The Sony Playstation 3 game Little Big Planet showcases the simple pleasures of coordinated action with an elegant set of design choices. Launched in 2008, the game was in its third release, in 2014, and still going strong. Little Big Planet is a puzzle-platformer, a game genre in which player avatars solve physical puzzles in a two-dimensional world of platforms. The avatars can take a simple set of actions—running, jumping, pushing, and pulling—in a world seemingly made of fabric and paper. While the game’s look and feel resemble a child’s craft project, its sophisticated physics engine makes objects behave more realistically than in other platformer games (e.g., an object sliding down a hill will gain speed until it collides with something or the slope changes).

Players build avatars from a simple base body referred to as “Sackboy,” decorating these simple bodies with costuming elements and “stickers.” In an unusual twist, Little Big Planet lets players puppet the avatar’s face and body to convey emotions. Players can adjust the character’s happiness, fear, sadness, and anger using the Directional pad on the controller. Trigger buttons and tilt controls let players move, gesture, and even slap other players’ avatars.

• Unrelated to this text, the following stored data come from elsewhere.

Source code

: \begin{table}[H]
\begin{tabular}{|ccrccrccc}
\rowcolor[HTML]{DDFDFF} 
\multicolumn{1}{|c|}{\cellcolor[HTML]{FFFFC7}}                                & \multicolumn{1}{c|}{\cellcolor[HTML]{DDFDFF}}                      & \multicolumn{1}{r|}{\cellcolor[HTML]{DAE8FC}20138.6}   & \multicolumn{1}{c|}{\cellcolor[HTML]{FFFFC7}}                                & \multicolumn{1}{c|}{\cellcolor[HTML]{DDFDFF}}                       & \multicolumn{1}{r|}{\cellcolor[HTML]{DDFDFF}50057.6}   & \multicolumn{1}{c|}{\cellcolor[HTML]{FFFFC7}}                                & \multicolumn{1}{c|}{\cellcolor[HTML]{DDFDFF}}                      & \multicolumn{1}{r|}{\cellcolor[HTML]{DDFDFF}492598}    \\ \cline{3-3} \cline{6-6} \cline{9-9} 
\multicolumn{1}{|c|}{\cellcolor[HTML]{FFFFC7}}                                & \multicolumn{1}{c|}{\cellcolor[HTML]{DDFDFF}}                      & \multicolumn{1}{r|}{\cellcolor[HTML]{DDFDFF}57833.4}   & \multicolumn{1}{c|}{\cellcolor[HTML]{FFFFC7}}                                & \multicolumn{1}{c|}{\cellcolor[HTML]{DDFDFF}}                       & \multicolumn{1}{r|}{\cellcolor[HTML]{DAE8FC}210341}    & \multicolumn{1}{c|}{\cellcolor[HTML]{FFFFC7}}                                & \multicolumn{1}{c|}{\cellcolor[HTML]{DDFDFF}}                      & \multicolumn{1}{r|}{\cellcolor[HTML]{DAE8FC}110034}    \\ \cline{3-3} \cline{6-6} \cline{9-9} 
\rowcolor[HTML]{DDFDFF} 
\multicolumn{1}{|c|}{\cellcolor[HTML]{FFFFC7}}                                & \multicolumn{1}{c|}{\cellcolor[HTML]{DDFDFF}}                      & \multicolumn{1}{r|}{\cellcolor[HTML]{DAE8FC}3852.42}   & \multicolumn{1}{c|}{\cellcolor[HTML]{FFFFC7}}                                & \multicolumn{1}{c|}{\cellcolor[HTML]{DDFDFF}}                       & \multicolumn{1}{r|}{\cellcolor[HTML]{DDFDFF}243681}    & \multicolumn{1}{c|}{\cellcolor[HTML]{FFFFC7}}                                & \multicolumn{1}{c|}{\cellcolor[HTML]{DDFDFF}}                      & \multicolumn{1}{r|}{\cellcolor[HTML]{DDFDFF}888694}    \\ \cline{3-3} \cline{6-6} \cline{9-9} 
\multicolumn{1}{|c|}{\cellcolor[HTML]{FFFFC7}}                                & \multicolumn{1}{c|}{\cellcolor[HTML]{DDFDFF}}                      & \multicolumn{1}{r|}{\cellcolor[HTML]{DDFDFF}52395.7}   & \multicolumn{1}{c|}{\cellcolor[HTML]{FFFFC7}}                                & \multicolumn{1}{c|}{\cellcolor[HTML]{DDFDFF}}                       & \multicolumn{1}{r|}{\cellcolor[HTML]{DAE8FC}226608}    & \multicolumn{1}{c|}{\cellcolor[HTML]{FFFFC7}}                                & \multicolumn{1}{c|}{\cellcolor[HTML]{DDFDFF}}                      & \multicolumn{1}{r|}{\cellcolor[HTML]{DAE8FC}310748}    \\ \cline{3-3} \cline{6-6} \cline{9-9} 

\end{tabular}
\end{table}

The avatar customization tools and expression controls make these characters feel like handcrafted puppets that the player is both operating and inhabiting in the game world. Unlike the Sims, sack creatures never speak—they express themselves only through their broad body language and facial expressions (not unlike comic silent film actors). The game’s physics allow for physical antics and complex physical puzzle solving that make the avatars feel expressive and realistic to players despite their simplified bodies.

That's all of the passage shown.